The letter includes the following paragraph:
‘Dr Hart notes that the factors associated with growth account for only a small proportion of the difference between growing and declining churches (up to 25 per cent). From Anecdote to Evidence explicitly recognised this. Indeed, a quotation from one of the researchers making this point was on the back cover of the report.’
The image above is from the back cover of the report and shows the quotation to which they refer. It is flatly untrue that this quotation makes the point that the
factors associated with growth account for only a small proportion of the
difference between growing and declining churches. It beggars belief that Bev Botting & Kevin Norris are prepared to claim otherwise.
I challenge anyone to attempt to explain how this quotation makes the point they
say it makes. And I challenge anyone to find any other reference to this point
in From Anecdote to Evidence.
The truth is that this highly significant point was not
included in From Anecdote to Evidence, consistent with the systematic misrepresentation of the underlying research which runs through the report.
Early in the letter, caveats included in From Anecdote to
Evidence are quoted, followed by the statement that ‘It is simply not correct,
therefore, to suggest that the summary report failed to include any caveats’.
It would make sense to make this point if I had claimed that the report fails
to include any caveat, but I never did made this charge; rather, I quote their
caveats in my paper. This particular logical fallacy, called a straw man, is
where you misrepresent someone’s argument to make it easier to attack.
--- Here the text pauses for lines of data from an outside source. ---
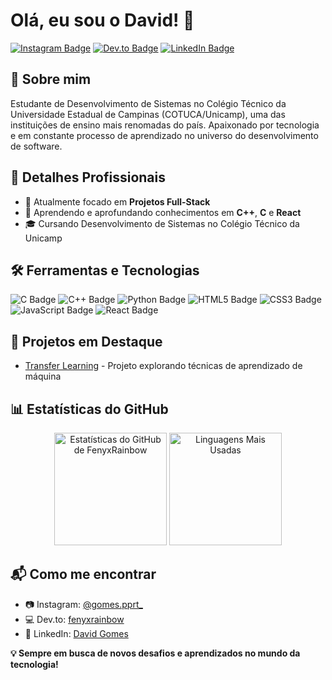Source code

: # Olá, eu sou o David! 👋

[![Instagram Badge](https://img.shields.io/badge/-@gomes.pprt_-E4405F?style=flat&logo=Instagram&logoColor=white&link=https://instagram.com/gomes.pprt/)](https://instagram.com/gomes.pprt/)
[![Dev.to Badge](https://img.shields.io/badge/-Dev.to-0A0A0A?style=flat&logo=dev.to&logoColor=white&link=https://dev.to/fenyxrainbow)](https://dev.to/fenyxrainbow)
[![LinkedIn Badge](https://img.shields.io/badge/-David%20Gomes-0077B5?style=flat&logo=linkedin&logoColor=white)](https://www.linkedin.com/in/david-gomes)

## 🚀 Sobre mim

Estudante de Desenvolvimento de Sistemas no Colégio Técnico da Universidade Estadual de Campinas (COTUCA/Unicamp), uma das instituições de ensino mais renomadas do país. Apaixonado por tecnologia e em constante processo de aprendizado no universo do desenvolvimento de software.

## 💼 Detalhes Profissionais
- 🔭 Atualmente focado em **Projetos Full-Stack**
- 🌱 Aprendendo e aprofundando conhecimentos em **C++**, **C** e **React**
- 🎓 Cursando Desenvolvimento de Sistemas no Colégio Técnico da Unicamp

## 🛠️ Ferramentas e Tecnologias
![C Badge](https://img.shields.io/badge/-C-A8B9CC?style=flat&logo=c&logoColor=white)
![C++ Badge](https://img.shields.io/badge/-C++-00599C?style=flat&logo=c%2B%2B&logoColor=white)
![Python Badge](https://img.shields.io/badge/-Python-3776AB?style=flat&logo=python&logoColor=white)
![HTML5 Badge](https://img.shields.io/badge/-HTML5-E34F26?style=flat&logo=html5&logoColor=white)
![CSS3 Badge](https://img.shields.io/badge/-CSS3-1572B6?style=flat&logo=css3&logoColor=white)
![JavaScript Badge](https://img.shields.io/badge/-JavaScript-F7DF1E?style=flat&logo=javascript&logoColor=black)
![React Badge](https://img.shields.io/badge/-React-61DAFB?style=flat&logo=react&logoColor=white)

## 🚧 Projetos em Destaque
- [Transfer Learning](https://github.com/fenyxrainbow/Transfer-Learning) - Projeto explorando técnicas de aprendizado de máquina

## 📊 Estatísticas do GitHub
<div align="center">
  <img 
       src="https://github-readme-stats.vercel.app/api?username=fenyxrainbow&show_icons=true&theme=radical" 
       alt="Estatísticas do GitHub de FenyxRainbow" 
       height="180em" 
  />
  <img 
       src="https://github-readme-stats.vercel.app/api/top-langs/?username=fenyxrainbow&layout=compact&theme=radical" 
       alt="Linguagens Mais Usadas" 
       height="180em" 
  />
</div>

## 📬 Como me encontrar
- 📷 Instagram: [@gomes.pprt_](https://www.instagram.com/gomes.pprt/)
- 💻 Dev.to: [fenyxrainbow](https://dev.to/fenyxrainbow)
- 🔗 LinkedIn: [David Gomes](https://www.linkedin.com/in/david-gomes)

**💡 Sempre em busca de novos desafios e aprendizados no mundo da tecnologia!**

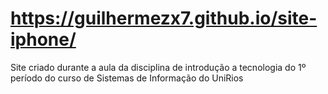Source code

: # https://guilhermezx7.github.io/site-iphone/
Site criado durante a aula da disciplina de introdução a tecnologia do 1º período do curso de Sistemas de Informação do UniRios 
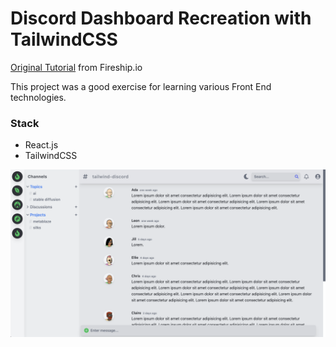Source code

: # Discord Dashboard Recreation with TailwindCSS

[Original Tutorial](https://github.com/fireship-io/tailwind-dashboard) from Fireship.io

This project was a good exercise for learning various Front End technologies. 

### Stack
* React.js
* TailwindCSS

![Sample](./tailwind_project_sample.png)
There’s a similar straw man towards the end of the letter, where
it is said that ‘Dr Hart highlights factors where findings were drawn from the
self-reported data, or where the strength of correlation for self-reported data
is higher than that found in the annual-returns data - though the direction of
correlation is the same - and dismisses them’. It is just not true that I ‘dismiss’
these findings.
The letter opens by saying that ‘Dr Hart's critique was a
selective critique of a document designed to provide a non-technical
introduction to the research findings for a wide audience.’ I don’t have a
problem with this, unless by ‘selective’ they are suggesting that I
failed to consider parts of the report which would have changed my conclusions
(there are no such parts) or by ‘non-technical’ they are suggesting that, for example, ‘small’ becoming ‘large’ and ‘hypothesis’ becoming ‘finding' are not misrepresentations after all.
However, they end by trying to defend the claim to have an evidence base for the Reform & Renewal programme by saying that the Church Growth Research Programme is just one part of the evidence. Yet it has repeatedly been cited as the basis, it is claimed as ‘hard information’ compared with the anecdotal, and it is undoubtedly the most comprehensive and detailed research available.